The Dumb Cane is an indoor foliage plant that is a perennial herbaceous plant with a straight stem, simple, alternate leaves, and white spots and specks throughout the leaves. To thrive indoors, the Dieffenbachia plant requires a constant temperature of at least 41 degrees Fahrenheit (5 degrees Celsius), so it can only be grown in temperate climates.
Natural light coming in through a window will usually suffice to meet their lighting needs. Furthermore, the soil should be fertilized regularly with a houseplant-specific fertilizer and kept at a medium moisture level.
6. Horsetail (Equisetum)
The horsetail genus is one of the only members of the Equisetaceae family that is still alive, which consists of ferns that reproduce by producing spores rather than seeds. Horsetail leaves develop in whorls and eventually fuse together to form sheaths at the plant’s nodes.
The hollow, jointed, and ridged stems have a characteristic green color and are photosynthetic. Horsetails have long been used as a food source by humans. For example, certain plant species’ pollen-bearing fertile stems can be cooked and eaten similarly to asparagus. In addition, the raw young shoots of this plant are eaten by Native Americans in the Pacific Northwest.

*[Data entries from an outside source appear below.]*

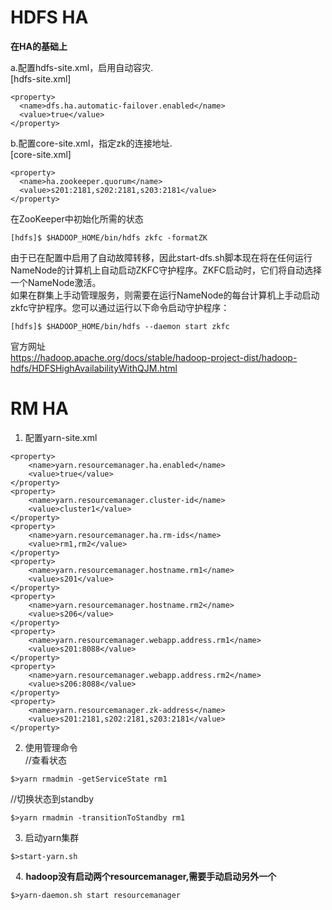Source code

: # HDFS HA
**在HA的基础上**

a.配置hdfs-site.xml，启用自动容灾.  
[hdfs-site.xml]
```
<property>
  <name>dfs.ha.automatic-failover.enabled</name>
  <value>true</value>
</property>
```
b.配置core-site.xml，指定zk的连接地址.  
[core-site.xml]
```
<property>
  <name>ha.zookeeper.quorum</name>
  <value>s201:2181,s202:2181,s203:2181</value>
</property>
```

在ZooKeeper中初始化所需的状态  
```
[hdfs]$ $HADOOP_HOME/bin/hdfs zkfc -formatZK  
```
由于已在配置中启用了自动故障转移，因此start-dfs.sh脚本现在将在任何运行NameNode的计算机上自动启动ZKFC守护程序。ZKFC启动时，它们将自动选择一个NameNode激活。  
如果在群集上手动管理服务，则需要在运行NameNode的每台计算机上手动启动zkfc守护程序。您可以通过运行以下命令启动守护程序：  
```
[hdfs]$ $HADOOP_HOME/bin/hdfs --daemon start zkfc  
```
官方网址  
https://hadoop.apache.org/docs/stable/hadoop-project-dist/hadoop-hdfs/HDFSHighAvailabilityWithQJM.html


# RM HA

1. 配置yarn-site.xml
```
<property>
	<name>yarn.resourcemanager.ha.enabled</name>
	<value>true</value>
</property>
<property>
	<name>yarn.resourcemanager.cluster-id</name>
	<value>cluster1</value>
</property>
<property>
	<name>yarn.resourcemanager.ha.rm-ids</name>
	<value>rm1,rm2</value>
</property>
<property>
	<name>yarn.resourcemanager.hostname.rm1</name>
	<value>s201</value>
</property>
<property>
	<name>yarn.resourcemanager.hostname.rm2</name>
	<value>s206</value>
</property>
<property>
	<name>yarn.resourcemanager.webapp.address.rm1</name>
	<value>s201:8088</value>
</property>
<property>
	<name>yarn.resourcemanager.webapp.address.rm2</name>
	<value>s206:8088</value>
</property>
<property>
	<name>yarn.resourcemanager.zk-address</name>
	<value>s201:2181,s202:2181,s203:2181</value>
</property>
```

2. 使用管理命令  
//查看状态  
```
$>yarn rmadmin -getServiceState rm1  
```
//切换状态到standby  
```
$>yarn rmadmin -transitionToStandby rm1  
```
3. 启动yarn集群  
```
$>start-yarn.sh  
```
 
4. **hadoop没有启动两个resourcemanager,需要手动启动另外一个**  
```
$>yarn-daemon.sh start resourcemanager  
```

Consuming the young plants, whether cooked or raw, should be done with caution. Some horsetail varieties are toxic to horses and other grazing animals if consumed in large enough quantities over time. Thiaminase appears to be to blame for the toxicity, which can lead to thiamin (vitamin B1) deficiency.

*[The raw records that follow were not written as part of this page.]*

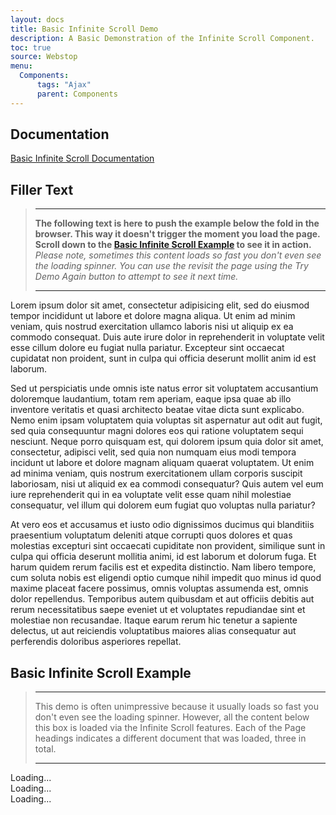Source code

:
 ```yaml
---
layout: docs
title: Basic Infinite Scroll Demo
description: A Basic Demonstration of the Infinite Scroll Component.
toc: true
source: Webstop
menu: 
  Components:
      tags: "Ajax"
      parent: Components
---
```


## Documentation

[Basic Infinite Scroll Documentation](docs/3.0/components/ajax/infinite-scroll/#basic-infinite-scroll-example)

## Filler Text

> ---
>
> **The following text is here to push the example below the fold in the browser. This way it doesn't 
> trigger the moment you load the page. Scroll down to the [Basic Infinite Scroll Example](#basic-infinite-scroll-example) to see it 
> in action.** _Please note, sometimes this content loads so fast you don't even see the loading spinner. You can 
> use the revisit the page using the Try Demo Again button to attempt to see it next time._
> 
> --- 

Lorem ipsum dolor sit amet, consectetur adipisicing elit, sed do eiusmod tempor incididunt ut labore et dolore magna aliqua. Ut enim ad minim veniam, quis nostrud exercitation ullamco laboris nisi ut aliquip ex ea commodo consequat. Duis aute irure dolor in reprehenderit in voluptate velit esse cillum dolore eu fugiat nulla pariatur. Excepteur sint occaecat cupidatat non proident, sunt in culpa qui officia deserunt mollit anim id est laborum.

Sed ut perspiciatis unde omnis iste natus error sit voluptatem accusantium doloremque laudantium, totam rem aperiam, eaque ipsa quae ab illo inventore veritatis et quasi architecto beatae vitae dicta sunt explicabo. Nemo enim ipsam voluptatem quia voluptas sit aspernatur aut odit aut fugit, sed quia consequuntur magni dolores eos qui ratione voluptatem sequi nesciunt. Neque porro quisquam est, qui dolorem ipsum quia dolor sit amet, consectetur, adipisci velit, sed quia non numquam eius modi tempora incidunt ut labore et dolore magnam aliquam quaerat voluptatem. Ut enim ad minima veniam, quis nostrum exercitationem ullam corporis suscipit laboriosam, nisi ut aliquid ex ea commodi consequatur? Quis autem vel eum iure reprehenderit qui in ea voluptate velit esse quam nihil molestiae consequatur, vel illum qui dolorem eum fugiat quo voluptas nulla pariatur?

At vero eos et accusamus et iusto odio dignissimos ducimus qui blanditiis praesentium voluptatum deleniti atque corrupti quos dolores et quas molestias excepturi sint occaecati cupiditate non provident, similique sunt in culpa qui officia deserunt mollitia animi, id est laborum et dolorum fuga. Et harum quidem rerum facilis est et expedita distinctio. Nam libero tempore, cum soluta nobis est eligendi optio cumque nihil impedit quo minus id quod maxime placeat facere possimus, omnis voluptas assumenda est, omnis dolor repellendus. Temporibus autem quibusdam et aut officiis debitis aut rerum necessitatibus saepe eveniet ut et voluptates repudiandae sint et molestiae non recusandae. Itaque earum rerum hic tenetur a sapiente delectus, ut aut reiciendis voluptatibus maiores alias consequatur aut perferendis doloribus asperiores repellat.

## Basic Infinite Scroll Example

<style> .paging-trigger-label { display: none; } </style>

> ---
>
> This demo is often unimpressive because it usually loads so fast you don't even see the loading spinner. However, 
> all the content below this box is loaded via the Infinite Scroll features. Each of the Page headings indicates a 
> different document that was loaded, three in total.
>
> --- 


<div data-load-on-view="/ajax/ajax_page_1" data-infinite-scroll data-skip-history>
  <div class="d-flex justify-content-center m-4">
    <div class="d-block-inline">
      <div class="spinner-border" role="status"></div>
      <span class="h3 pb-2">Loading...</span>  
    </div>
  </div>
</div>
<div data-load-on-view="/ajax/ajax_page_2" data-infinite-scroll data-skip-history>
  <div class="d-flex justify-content-center m-4">
    <div class="d-block-inline">
      <div class="spinner-border" role="status"></div>
      <span class="h3 pb-2">Loading...</span>  
    </div>
  </div>
</div>
<div data-load-on-view="/ajax/ajax_page_3" data-infinite-scroll data-skip-history>
  <div class="d-flex justify-content-center m-4">
    <div class="d-block-inline">
      <div class="spinner-border" role="status"></div>
      <span class="h3 pb-2">Loading...</span>  
    </div>
  </div>
</div>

Horsetail has been used in herbal medicine for over a century. Horsetail has been promoted for its ability to increase energy, reduce body fat, treat skin and hair problems, strengthen bones, and prevent hair loss. Still, the European Food Safety Authority concluded in 2009 that these claims were not supported by available scientific evidence.
7. Heavenly Bamboo (Nandina)
Heavenly bamboo is found only in eastern Asia, from the Himalayan foothills to the Japanese islands. It is a member of the plant family Berberidaceae. Although commonly referred to as “bamboo,” this plant is actually an evergreen shrub with mature heights of 7 feet (2 meters) and a spread of 5 feet (1.5 meters).
All parts of the Heavenly Bamboo contain toxic compounds that decompose to make hydrogen cyanide which can be fatal if ingested. However, the plant is “generally considered non-toxic to humans,” according to the Toxicity Category 4 classification.
What Exactly Is Bamboo?
After talking about all these plants that are not a part of the bamboo family, you might wonder, “what exactly is bamboo? Bamboo is a type of grass. Despite belonging to the family of evergreen grasses, this grass is frequently misidentified to be a type of plant or a tree. Bamboo differs from other grasses in that it is the only one capable of growing into a forest.
What Part Of The Bamboo Is Edible?
Bamboo shoots or bamboo sprouts are edible young leaves of many bamboo species. Shoots are young bamboo culms that emerge above ground. They are used as vegetables in various traditional Asian soups and sauces.
When Is Bamboo In Season?
The best times to plant bamboo in areas with hot summers are early spring and late fall. Bamboos thrive in climates with moderate temperatures and a high chance of precipitation. However, you can even plant bamboo in the middle of the season if the soil is shaded by the hot summer sun.